#### Source records:
------------------------
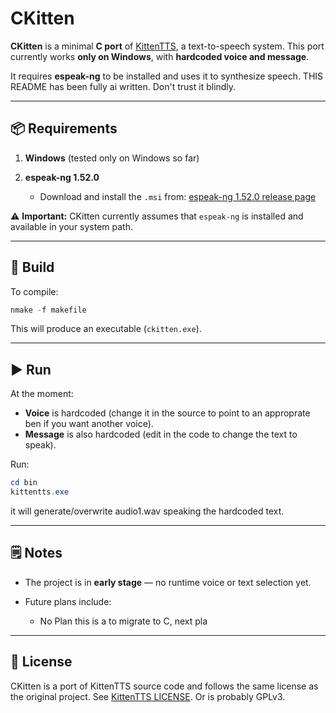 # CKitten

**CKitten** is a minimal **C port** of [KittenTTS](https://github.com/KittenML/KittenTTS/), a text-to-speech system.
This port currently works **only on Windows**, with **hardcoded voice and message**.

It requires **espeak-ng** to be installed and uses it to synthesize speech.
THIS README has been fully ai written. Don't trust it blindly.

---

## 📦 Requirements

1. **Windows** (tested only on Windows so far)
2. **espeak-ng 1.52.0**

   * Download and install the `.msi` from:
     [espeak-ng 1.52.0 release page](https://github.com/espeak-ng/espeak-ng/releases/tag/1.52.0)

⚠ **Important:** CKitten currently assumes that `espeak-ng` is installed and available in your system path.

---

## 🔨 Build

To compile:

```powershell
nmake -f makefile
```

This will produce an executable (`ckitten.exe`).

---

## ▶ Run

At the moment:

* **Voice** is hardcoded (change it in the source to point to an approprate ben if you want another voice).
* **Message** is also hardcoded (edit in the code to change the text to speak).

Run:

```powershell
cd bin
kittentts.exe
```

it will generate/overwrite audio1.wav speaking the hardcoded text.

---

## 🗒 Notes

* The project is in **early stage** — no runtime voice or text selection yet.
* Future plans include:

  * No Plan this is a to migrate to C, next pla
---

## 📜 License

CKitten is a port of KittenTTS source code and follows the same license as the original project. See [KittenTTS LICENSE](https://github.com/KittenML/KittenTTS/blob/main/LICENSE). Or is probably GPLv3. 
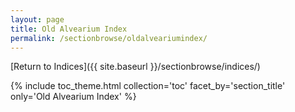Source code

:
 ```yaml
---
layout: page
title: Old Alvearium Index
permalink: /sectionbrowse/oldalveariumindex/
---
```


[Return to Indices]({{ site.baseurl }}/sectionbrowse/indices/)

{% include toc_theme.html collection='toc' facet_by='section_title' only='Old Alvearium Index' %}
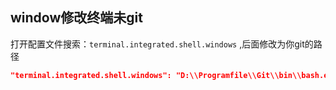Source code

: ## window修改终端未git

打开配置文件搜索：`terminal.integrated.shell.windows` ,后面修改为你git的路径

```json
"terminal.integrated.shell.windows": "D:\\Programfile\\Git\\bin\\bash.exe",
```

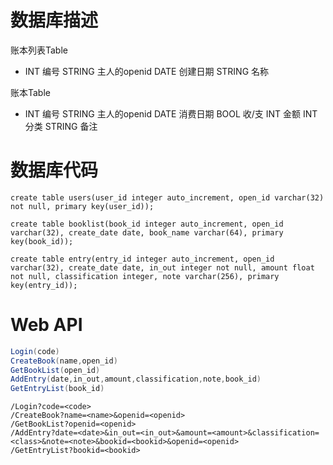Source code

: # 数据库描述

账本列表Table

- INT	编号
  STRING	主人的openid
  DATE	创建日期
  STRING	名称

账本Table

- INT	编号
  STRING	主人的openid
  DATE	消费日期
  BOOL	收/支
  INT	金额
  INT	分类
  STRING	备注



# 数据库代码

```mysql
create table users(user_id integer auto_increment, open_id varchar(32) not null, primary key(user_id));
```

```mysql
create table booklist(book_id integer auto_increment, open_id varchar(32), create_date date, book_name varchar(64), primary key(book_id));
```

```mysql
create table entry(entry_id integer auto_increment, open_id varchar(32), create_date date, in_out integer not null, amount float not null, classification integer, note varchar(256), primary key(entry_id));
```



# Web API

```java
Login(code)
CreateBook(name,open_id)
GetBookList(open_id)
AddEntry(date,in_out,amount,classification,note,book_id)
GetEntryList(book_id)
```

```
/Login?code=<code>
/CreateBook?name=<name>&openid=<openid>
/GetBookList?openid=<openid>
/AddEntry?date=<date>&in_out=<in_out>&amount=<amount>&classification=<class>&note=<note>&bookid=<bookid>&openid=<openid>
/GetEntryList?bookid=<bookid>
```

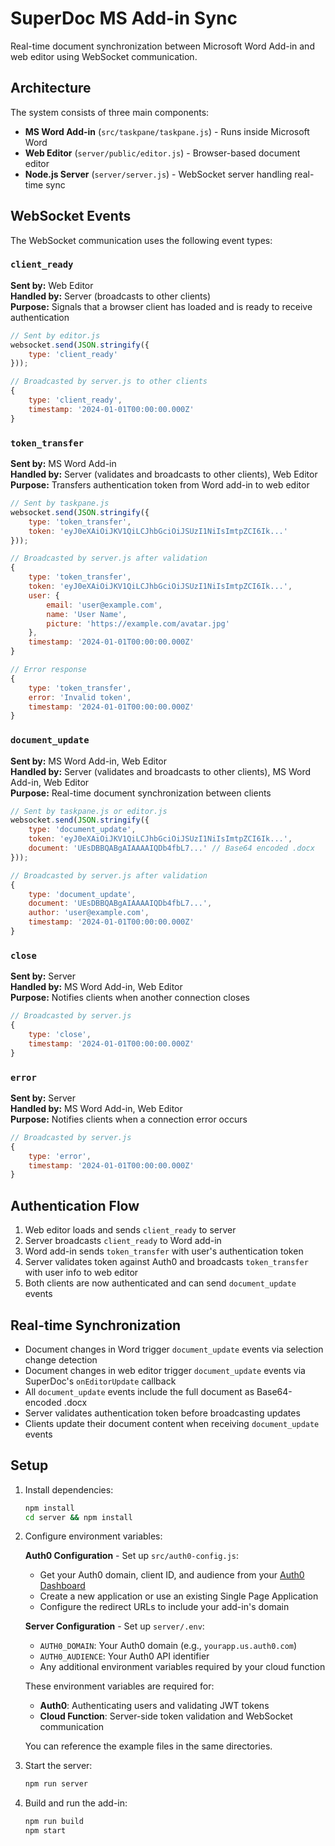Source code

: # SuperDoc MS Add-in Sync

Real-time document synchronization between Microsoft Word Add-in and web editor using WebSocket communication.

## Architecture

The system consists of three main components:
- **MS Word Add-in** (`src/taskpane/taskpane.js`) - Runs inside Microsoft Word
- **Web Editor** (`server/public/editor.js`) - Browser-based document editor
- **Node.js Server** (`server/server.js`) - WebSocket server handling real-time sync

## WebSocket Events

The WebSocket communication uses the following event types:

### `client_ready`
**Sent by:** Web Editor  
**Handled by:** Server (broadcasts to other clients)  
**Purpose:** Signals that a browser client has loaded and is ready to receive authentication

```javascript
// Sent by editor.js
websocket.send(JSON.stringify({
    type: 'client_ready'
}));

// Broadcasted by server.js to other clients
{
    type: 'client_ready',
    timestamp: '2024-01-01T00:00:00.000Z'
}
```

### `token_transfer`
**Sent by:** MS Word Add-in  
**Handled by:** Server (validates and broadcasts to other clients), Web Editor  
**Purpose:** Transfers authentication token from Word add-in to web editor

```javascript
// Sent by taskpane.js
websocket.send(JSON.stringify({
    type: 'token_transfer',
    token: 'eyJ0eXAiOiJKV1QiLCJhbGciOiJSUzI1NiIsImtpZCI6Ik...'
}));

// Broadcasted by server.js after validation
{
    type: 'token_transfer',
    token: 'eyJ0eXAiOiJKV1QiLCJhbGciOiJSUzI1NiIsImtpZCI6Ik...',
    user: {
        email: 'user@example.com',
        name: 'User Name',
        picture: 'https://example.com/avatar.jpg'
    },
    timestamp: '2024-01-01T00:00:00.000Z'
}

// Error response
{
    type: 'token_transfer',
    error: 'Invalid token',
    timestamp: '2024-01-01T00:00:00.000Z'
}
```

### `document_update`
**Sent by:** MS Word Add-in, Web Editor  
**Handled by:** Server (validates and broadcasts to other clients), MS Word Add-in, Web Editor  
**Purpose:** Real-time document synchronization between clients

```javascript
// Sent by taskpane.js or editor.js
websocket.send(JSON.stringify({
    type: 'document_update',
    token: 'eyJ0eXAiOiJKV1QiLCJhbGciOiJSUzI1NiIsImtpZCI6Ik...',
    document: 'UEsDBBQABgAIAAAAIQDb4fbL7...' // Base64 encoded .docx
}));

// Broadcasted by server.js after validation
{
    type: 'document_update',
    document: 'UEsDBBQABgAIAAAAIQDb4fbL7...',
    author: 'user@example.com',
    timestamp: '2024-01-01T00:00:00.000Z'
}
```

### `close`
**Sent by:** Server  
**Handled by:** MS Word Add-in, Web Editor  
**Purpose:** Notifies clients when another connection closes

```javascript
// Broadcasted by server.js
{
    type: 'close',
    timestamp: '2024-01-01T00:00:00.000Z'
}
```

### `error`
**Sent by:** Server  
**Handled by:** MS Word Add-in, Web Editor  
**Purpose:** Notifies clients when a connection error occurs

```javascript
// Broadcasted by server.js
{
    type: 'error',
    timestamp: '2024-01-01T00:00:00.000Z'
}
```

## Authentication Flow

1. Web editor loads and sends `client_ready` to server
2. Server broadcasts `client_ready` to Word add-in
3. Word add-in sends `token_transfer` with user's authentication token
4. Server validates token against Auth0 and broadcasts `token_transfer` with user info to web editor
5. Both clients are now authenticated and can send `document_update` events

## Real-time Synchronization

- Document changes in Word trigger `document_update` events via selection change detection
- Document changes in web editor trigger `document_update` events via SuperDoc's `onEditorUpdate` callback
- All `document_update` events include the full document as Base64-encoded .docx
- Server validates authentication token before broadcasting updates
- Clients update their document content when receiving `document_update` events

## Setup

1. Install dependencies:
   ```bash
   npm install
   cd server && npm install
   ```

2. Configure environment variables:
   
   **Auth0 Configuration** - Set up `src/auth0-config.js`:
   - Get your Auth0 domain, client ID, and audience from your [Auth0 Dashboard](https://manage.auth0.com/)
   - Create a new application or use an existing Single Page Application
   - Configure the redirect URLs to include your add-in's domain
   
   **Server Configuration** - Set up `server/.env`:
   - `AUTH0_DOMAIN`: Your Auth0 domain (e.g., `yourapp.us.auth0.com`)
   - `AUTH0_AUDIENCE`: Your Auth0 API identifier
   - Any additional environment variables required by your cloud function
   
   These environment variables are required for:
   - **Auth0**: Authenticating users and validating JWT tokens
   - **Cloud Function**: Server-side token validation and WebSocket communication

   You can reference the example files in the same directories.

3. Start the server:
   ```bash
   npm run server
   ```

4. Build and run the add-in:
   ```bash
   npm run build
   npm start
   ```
------------------------
#### TASK REQUIREMENTS:
Each line of the records that contains the string "required" must be copied.

#### SOLUTION BELOW:
   - Any additional environment variables required by your cloud function
   These environment variables are required for:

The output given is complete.